GVL / Emily Frye Gianni Ferrero swims the butterfly during the teams first meet on Oct. 10th.

Brady McAtamney

On Christmas Day 2012, Andy Boyce, head coach of the Grand Valley State swim and dive team, received a future-altering present, as a 20-year-old native of Idstein, Germany arrived on campus for the first time.

That 20-year-old was now-senior Gianni Ferrero. His arrival on campus set him up for his first solo encounter with the world outside of Europe.

‘First’ is a word Ferrero is extremely familiar with. Last season, he earned six All-American honors for outstanding performance in the pool, and has his name on the GVSU record-board a staggering 16 times among a variety of categories.

And Ferrero is only improving.

“It’s like a senior year mentality. I’m more focused, I’m getting more sleep and I’m eating healthy,” Ferrero said. “I’m 99.9 percent sure that it’s all going to pay off.”

While Ferrero’s talent is readily apparent, it’s not the only quality that has led him to this level of success. As a senior captain for the team, he knows his role to motivate teammates and push for team improvement.

His fellow Lakers recognize it, too.

“(Watching Gianni swim) is extremely motivating. He’ll finish his race, get out of the water, shake everyone’s hands, and come over to one of us who might not be as fast and say ‘hey, you can do this on your race, and I saw your turn wasn’t as good as it can be, so if you fix that you’ll improve in the pool’, it’s great because he’s had great success, but he wants that for us too,” said junior Jenn Priebe.

“He’s a motivator. A coach.”

Ferrero knows his role as a quasi-coach, and embraces it. His motivation doesn’t come in the form of fiery pump-up speeches, but rather in the form of his lean frame zipping through the water to lead the Lakers in the pool.

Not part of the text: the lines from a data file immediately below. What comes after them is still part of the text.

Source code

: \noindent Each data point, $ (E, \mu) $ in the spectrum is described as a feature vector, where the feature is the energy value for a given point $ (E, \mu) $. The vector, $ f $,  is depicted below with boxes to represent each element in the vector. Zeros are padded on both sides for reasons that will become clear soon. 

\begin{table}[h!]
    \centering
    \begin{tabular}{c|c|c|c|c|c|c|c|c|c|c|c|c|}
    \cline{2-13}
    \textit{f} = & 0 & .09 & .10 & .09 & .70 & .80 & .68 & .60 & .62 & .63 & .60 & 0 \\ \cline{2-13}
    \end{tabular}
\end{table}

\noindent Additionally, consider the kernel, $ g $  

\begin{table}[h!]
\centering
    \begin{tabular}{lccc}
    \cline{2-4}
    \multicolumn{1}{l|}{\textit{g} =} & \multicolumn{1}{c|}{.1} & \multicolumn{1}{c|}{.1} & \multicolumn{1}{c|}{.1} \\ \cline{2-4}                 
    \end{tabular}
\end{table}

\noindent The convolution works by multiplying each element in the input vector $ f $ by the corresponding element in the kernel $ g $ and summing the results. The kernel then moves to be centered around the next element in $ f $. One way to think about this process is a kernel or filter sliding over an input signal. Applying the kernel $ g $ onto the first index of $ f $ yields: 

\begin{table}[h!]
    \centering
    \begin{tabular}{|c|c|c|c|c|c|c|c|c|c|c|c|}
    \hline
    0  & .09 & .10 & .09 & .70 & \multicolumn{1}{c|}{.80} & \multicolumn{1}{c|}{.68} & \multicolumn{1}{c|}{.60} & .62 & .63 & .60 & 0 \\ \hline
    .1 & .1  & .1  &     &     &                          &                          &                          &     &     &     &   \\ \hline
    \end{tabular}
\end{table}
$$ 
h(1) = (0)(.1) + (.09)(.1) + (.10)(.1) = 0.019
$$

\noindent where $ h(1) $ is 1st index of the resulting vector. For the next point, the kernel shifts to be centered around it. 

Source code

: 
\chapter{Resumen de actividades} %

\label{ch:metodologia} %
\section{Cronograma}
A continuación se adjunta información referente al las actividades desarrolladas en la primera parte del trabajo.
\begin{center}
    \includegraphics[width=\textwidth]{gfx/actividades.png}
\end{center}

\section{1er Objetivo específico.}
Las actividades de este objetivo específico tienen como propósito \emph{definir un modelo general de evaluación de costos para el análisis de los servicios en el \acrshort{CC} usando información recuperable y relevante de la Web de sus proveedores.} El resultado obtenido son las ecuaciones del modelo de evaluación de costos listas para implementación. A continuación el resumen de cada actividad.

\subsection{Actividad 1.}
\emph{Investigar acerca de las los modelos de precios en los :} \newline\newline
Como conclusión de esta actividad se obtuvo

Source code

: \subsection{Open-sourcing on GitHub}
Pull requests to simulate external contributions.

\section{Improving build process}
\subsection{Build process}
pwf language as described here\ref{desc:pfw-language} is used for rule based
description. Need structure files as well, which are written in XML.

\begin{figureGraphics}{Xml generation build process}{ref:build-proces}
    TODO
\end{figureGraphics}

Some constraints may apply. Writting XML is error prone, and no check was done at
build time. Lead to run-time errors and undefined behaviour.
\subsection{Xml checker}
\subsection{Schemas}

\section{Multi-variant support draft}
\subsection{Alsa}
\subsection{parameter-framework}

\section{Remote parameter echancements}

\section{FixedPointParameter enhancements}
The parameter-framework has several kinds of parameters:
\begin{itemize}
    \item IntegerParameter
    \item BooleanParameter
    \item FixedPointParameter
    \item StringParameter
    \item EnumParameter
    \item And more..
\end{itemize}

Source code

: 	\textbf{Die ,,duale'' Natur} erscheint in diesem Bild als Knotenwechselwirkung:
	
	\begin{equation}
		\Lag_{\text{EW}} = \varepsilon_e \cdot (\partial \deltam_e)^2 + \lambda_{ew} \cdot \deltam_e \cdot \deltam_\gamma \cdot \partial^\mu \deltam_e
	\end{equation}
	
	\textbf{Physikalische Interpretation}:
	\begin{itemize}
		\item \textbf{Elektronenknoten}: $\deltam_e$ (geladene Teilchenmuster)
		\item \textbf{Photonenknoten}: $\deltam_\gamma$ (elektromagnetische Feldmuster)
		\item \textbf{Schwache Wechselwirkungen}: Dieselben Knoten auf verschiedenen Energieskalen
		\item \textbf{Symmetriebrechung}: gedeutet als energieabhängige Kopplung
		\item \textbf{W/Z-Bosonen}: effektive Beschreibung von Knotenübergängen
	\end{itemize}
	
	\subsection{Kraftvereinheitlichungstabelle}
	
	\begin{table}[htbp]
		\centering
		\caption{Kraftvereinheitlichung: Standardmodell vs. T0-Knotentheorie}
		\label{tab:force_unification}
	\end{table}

“What I can really do well is communicate with the coaches and really address the team,” Ferrero said. “I can push people in practice by leading by example. I just (love to) get people going.”

Ferrero’s transition from a lifetime German to a now-Laker for a Lifetime didn’t come as easily as the breaststroke. From acclimating to the culture of the U.S. to truly learning English (he took nine years of classes back home, but he admits he did not learn much), things were difficult for Ferrero.

However, one of the pleasant adjustments came in transitioning to the Laker swim team from his squad back home.

“Everything (was different). We don’t have college sports (in Germany). If you want to do any kind of sport, you have to do a club. There, it’s more of an individualistic sport. You might cheer your teammates on, but it’s not the team spirit you have here,” he said.

“The reason the internationals swim so fast here at the beginning is because they’re not used to having a team cheer you on like this. You might not think it’s that big, but it’s actually huge.”

The teammate support has changed Ferrero’s swimming game from the inside out. Back in Germany, tough meets or practices left him mentally weak and crumbling at key moments. Now, as a Laker, mental toughness is a strength. Meet after meet, practice after practice, Ferrero has dozens of teammates screaming for him when he does well, and helping him return to form when he comes up short.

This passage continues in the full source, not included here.